Start of Exercise input

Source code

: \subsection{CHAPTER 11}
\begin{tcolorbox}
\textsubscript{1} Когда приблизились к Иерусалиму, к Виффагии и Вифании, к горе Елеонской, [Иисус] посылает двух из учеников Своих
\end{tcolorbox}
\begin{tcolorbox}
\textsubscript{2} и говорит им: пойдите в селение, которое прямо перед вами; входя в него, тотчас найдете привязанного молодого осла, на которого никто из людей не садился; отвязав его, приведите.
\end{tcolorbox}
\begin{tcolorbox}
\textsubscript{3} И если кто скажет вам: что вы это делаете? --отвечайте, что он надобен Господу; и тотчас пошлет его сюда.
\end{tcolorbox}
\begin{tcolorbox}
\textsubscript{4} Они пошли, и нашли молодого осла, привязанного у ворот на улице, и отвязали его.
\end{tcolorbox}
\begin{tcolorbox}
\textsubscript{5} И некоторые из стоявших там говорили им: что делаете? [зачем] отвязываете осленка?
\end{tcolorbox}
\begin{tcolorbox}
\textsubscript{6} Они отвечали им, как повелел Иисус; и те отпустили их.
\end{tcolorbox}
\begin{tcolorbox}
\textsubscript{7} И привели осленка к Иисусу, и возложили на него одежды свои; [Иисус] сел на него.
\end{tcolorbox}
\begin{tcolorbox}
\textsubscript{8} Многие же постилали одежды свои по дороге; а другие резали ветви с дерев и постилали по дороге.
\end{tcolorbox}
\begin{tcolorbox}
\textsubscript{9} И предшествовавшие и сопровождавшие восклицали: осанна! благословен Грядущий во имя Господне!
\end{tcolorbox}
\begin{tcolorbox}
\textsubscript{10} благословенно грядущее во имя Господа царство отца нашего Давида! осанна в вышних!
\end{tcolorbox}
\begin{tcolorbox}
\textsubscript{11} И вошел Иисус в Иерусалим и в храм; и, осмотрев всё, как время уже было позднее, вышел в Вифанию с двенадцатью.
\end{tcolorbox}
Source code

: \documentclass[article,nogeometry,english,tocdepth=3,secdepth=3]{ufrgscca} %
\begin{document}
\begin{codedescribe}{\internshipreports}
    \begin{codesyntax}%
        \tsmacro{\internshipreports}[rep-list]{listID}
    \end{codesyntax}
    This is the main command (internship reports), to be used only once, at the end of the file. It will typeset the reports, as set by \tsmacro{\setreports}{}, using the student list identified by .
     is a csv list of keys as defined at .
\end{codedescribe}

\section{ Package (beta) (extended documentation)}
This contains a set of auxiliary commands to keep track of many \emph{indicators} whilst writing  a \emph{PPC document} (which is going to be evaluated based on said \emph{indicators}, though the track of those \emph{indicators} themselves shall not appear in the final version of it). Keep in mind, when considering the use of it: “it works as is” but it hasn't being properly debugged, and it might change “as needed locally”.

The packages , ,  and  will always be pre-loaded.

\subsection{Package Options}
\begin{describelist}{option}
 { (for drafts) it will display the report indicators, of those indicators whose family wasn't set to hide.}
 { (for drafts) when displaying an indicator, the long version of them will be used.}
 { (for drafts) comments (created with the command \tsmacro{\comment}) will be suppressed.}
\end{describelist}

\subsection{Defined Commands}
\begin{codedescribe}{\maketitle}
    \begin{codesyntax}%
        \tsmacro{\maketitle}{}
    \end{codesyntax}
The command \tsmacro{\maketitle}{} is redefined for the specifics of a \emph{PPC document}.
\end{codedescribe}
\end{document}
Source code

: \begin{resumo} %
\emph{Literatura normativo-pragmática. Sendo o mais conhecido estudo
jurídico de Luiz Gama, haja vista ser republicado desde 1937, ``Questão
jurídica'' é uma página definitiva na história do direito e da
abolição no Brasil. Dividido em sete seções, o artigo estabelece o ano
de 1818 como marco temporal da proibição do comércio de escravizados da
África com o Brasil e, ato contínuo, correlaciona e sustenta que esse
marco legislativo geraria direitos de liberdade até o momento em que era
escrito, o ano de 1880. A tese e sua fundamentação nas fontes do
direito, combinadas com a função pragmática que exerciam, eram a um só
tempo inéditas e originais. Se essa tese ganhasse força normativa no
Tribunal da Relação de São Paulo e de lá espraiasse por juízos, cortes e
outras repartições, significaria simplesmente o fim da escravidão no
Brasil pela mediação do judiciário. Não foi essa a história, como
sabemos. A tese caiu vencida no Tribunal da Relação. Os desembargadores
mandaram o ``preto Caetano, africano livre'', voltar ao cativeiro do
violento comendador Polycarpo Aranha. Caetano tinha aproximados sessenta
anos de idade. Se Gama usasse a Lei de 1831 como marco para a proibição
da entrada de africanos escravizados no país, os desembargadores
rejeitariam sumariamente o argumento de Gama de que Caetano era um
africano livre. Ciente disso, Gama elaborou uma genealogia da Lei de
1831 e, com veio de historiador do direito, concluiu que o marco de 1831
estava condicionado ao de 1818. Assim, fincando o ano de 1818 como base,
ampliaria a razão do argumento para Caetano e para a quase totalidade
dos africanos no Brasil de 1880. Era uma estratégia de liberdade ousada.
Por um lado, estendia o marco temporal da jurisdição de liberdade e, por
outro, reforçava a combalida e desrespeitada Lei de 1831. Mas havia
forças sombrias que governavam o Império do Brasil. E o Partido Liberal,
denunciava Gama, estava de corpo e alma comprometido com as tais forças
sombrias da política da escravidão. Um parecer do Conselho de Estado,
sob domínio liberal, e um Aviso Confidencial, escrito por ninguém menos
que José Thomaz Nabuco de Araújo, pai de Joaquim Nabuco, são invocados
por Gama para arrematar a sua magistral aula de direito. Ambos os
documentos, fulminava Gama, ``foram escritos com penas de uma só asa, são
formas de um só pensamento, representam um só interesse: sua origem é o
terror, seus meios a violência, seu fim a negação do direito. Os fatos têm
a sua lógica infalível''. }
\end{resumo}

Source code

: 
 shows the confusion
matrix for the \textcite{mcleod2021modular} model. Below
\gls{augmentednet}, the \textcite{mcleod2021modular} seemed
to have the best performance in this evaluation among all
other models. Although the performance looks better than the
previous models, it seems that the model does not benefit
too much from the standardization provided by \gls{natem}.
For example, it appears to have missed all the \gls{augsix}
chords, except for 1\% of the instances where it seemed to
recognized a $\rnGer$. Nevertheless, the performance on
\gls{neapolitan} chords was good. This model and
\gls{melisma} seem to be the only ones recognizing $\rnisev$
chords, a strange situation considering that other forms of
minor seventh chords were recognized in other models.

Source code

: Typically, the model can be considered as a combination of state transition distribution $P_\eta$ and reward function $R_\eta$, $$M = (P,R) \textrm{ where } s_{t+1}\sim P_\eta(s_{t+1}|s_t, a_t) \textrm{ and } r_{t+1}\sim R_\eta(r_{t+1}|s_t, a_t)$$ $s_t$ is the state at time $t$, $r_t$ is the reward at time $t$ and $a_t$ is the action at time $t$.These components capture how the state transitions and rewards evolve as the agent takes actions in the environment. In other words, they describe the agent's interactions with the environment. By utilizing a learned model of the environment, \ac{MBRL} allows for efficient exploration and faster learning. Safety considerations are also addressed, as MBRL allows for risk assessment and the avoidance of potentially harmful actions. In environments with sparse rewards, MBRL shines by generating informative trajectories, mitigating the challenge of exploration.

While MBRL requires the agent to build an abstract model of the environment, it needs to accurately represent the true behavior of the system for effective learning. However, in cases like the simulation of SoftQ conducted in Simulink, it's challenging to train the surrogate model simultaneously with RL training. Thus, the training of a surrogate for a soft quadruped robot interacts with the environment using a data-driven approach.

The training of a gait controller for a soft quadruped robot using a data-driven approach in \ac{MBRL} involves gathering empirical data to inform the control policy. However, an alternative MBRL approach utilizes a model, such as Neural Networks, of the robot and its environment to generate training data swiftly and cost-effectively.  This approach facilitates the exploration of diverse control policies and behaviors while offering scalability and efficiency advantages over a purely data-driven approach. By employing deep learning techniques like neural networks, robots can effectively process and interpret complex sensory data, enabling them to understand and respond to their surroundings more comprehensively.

End of Exercise input

(Description of the task) Copy out all the lines of the records that include "internshipreports".

(Solved problem)
\begin{codedescribe}{\internshipreports}
        \tsmacro{\internshipreports}[rep-list]{listID}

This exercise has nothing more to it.